(Saved entries)
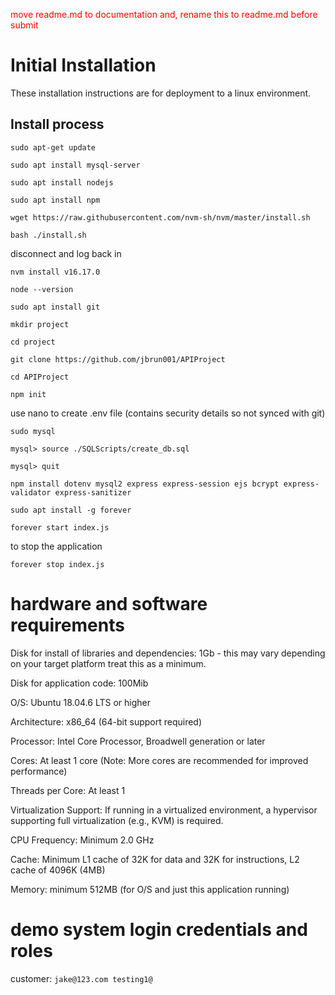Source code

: <span style="color: red;">move readme.md to documentation and, rename this to readme.md before submit</span>

# Initial Installation

These installation instructions are for deployment to a linux environment.

## Install process 

`sudo apt-get update`

`sudo apt install mysql-server`

`sudo apt install nodejs`

`sudo apt install npm`

`wget https://raw.githubusercontent.com/nvm-sh/nvm/master/install.sh`

`bash ./install.sh`

disconnect and log back in

`nvm install v16.17.0`

`node --version` 

`sudo apt install git`

`mkdir project`

`cd project`

`git clone https://github.com/jbrun001/APIProject`

`cd APIProject`

`npm init`

use nano to create .env file (contains security details so not synced with git)

`sudo mysql`

`mysql> source ./SQLScripts/create_db.sql`

`mysql> quit`

`npm install dotenv mysql2 express express-session ejs bcrypt express-validator express-sanitizer`

`sudo apt install -g forever`

`forever start index.js`

to stop the application

`forever stop index.js`

# hardware and software requirements

Disk for install of libraries and dependencies: 1Gb - this may vary depending on your target platform treat this as a minimum.

Disk for application code: 100Mib

O/S: Ubuntu 18.04.6 LTS or higher 

Architecture: x86_64 (64-bit support required)

Processor: Intel Core Processor, Broadwell generation or later

Cores: At least 1 core (Note: More cores are recommended for improved performance)

Threads per Core: At least 1

Virtualization Support: If running in a virtualized environment, a hypervisor supporting full virtualization (e.g., KVM) is required.

CPU Frequency: Minimum 2.0 GHz 

Cache: Minimum L1 cache of 32K for data and 32K for instructions, L2 cache of 4096K (4MB)

Memory: minimum 512MB (for O/S and just this application running)

# demo system login credentials and roles

customer: `jake@123.com testing1@`
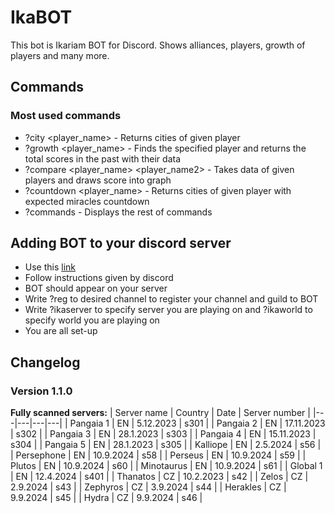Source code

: # IkaBOT
This bot is Ikariam BOT for Discord. Shows alliances, players, growth of players and many more.

## Commands
### Most used commands
- ?city <player_name> - Returns cities of given player
- ?growth <player_name> - Finds the specified player and returns the total scores in the past with their data
- ?compare <player_name> <player_name2> - Takes data of given players and draws score into graph
- ?countdown <player_name> - Returns cities of given player with expected miracles countdown
- ?commands - Displays the rest of commands
## Adding BOT to your discord server
 - Use this [link](https://discord.com/oauth2/authorize?client_id=591351746123530259&scope=bot&permissions=8 "Invitation link")
 - Follow instructions given by discord
 - BOT should appear on your server
 - Write ?reg to desired channel to register your channel and guild to BOT
 - Write ?ikaserver to specify server you are playing on and ?ikaworld to specify world you are playing on
 - You are all set-up

## Changelog   
### Version 1.1.0
**Fully scanned servers:**
| Server name | Country | Date | Server number |
|---|---|---|---|
| Pangaia 1 | EN | 5.12.2023 | s301 |
| Pangaia 2 | EN | 17.11.2023 | s302 |
| Pangaia 3 | EN | 28.1.2023 | s303 |
| Pangaia 4 | EN | 15.11.2023 | s304 |
| Pangaia 5 | EN | 28.1.2023 | s305 |
| Kalliope | EN | 2.5.2024 | s56 |
| Persephone | EN | 10.9.2024 | s58 |
| Perseus | EN | 10.9.2024 | s59 |
| Plutos | EN | 10.9.2024 | s60 |
| Minotaurus | EN | 10.9.2024 | s61 |
| Global 1 | EN | 12.4.2024 | s401 |
| Thanatos | CZ | 10.2.2023 | s42 |
| Zelos | CZ | 2.9.2024 | s43 |
| Zephyros | CZ | 3.9.2024 | s44 |
| Herakles | CZ | 9.9.2024 | s45 |
| Hydra | CZ | 9.9.2024 | s46 |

- _What to produce_
The data above must be copied exactly. Leave out the pictures.

- _Output_
Source code

: <span style="color: red;">move readme.md to documentation and, rename this to readme.md before submit</span>

# Initial Installation

These installation instructions are for deployment to a linux environment.

## Install process 

`sudo apt-get update`

`sudo apt install mysql-server`

`sudo apt install nodejs`

`sudo apt install npm`

`wget https://raw.githubusercontent.com/nvm-sh/nvm/master/install.sh`

`bash ./install.sh`

disconnect and log back in

`nvm install v16.17.0`

`node --version` 

`sudo apt install git`

`mkdir project`

`cd project`

`git clone https://github.com/jbrun001/APIProject`

`cd APIProject`

`npm init`

use nano to create .env file (contains security details so not synced with git)

`sudo mysql`

`mysql> source ./SQLScripts/create_db.sql`

`mysql> quit`

`npm install dotenv mysql2 express express-session ejs bcrypt express-validator express-sanitizer`

`sudo apt install -g forever`

`forever start index.js`

to stop the application

`forever stop index.js`

# hardware and software requirements

Disk for install of libraries and dependencies: 1Gb - this may vary depending on your target platform treat this as a minimum.

Disk for application code: 100Mib

O/S: Ubuntu 18.04.6 LTS or higher 

Architecture: x86_64 (64-bit support required)

Processor: Intel Core Processor, Broadwell generation or later

Cores: At least 1 core (Note: More cores are recommended for improved performance)

Threads per Core: At least 1

Virtualization Support: If running in a virtualized environment, a hypervisor supporting full virtualization (e.g., KVM) is required.

CPU Frequency: Minimum 2.0 GHz 

Cache: Minimum L1 cache of 32K for data and 32K for instructions, L2 cache of 4096K (4MB)

Memory: minimum 512MB (for O/S and just this application running)

# demo system login credentials and roles

customer: `jake@123.com testing1@`
Source code

: # IkaBOT
This bot is Ikariam BOT for Discord. Shows alliances, players, growth of players and many more.

## Commands
### Most used commands
- ?city <player_name> - Returns cities of given player
- ?growth <player_name> - Finds the specified player and returns the total scores in the past with their data
- ?compare <player_name> <player_name2> - Takes data of given players and draws score into graph
- ?countdown <player_name> - Returns cities of given player with expected miracles countdown
- ?commands - Displays the rest of commands
## Adding BOT to your discord server
 - Use this [link](https://discord.com/oauth2/authorize?client_id=591351746123530259&scope=bot&permissions=8 "Invitation link")
 - Follow instructions given by discord
 - BOT should appear on your server
 - Write ?reg to desired channel to register your channel and guild to BOT
 - Write ?ikaserver to specify server you are playing on and ?ikaworld to specify world you are playing on
 - You are all set-up

## Changelog   
### Version 1.1.0
**Fully scanned servers:**
| Server name | Country | Date | Server number |
|---|---|---|---|
| Pangaia 1 | EN | 5.12.2023 | s301 |
| Pangaia 2 | EN | 17.11.2023 | s302 |
| Pangaia 3 | EN | 28.1.2023 | s303 |
| Pangaia 4 | EN | 15.11.2023 | s304 |
| Pangaia 5 | EN | 28.1.2023 | s305 |
| Kalliope | EN | 2.5.2024 | s56 |
| Persephone | EN | 10.9.2024 | s58 |
| Perseus | EN | 10.9.2024 | s59 |
| Plutos | EN | 10.9.2024 | s60 |
| Minotaurus | EN | 10.9.2024 | s61 |
| Global 1 | EN | 12.4.2024 | s401 |
| Thanatos | CZ | 10.2.2023 | s42 |
| Zelos | CZ | 2.9.2024 | s43 |
| Zephyros | CZ | 3.9.2024 | s44 |
| Herakles | CZ | 9.9.2024 | s45 |
| Hydra | CZ | 9.9.2024 | s46 |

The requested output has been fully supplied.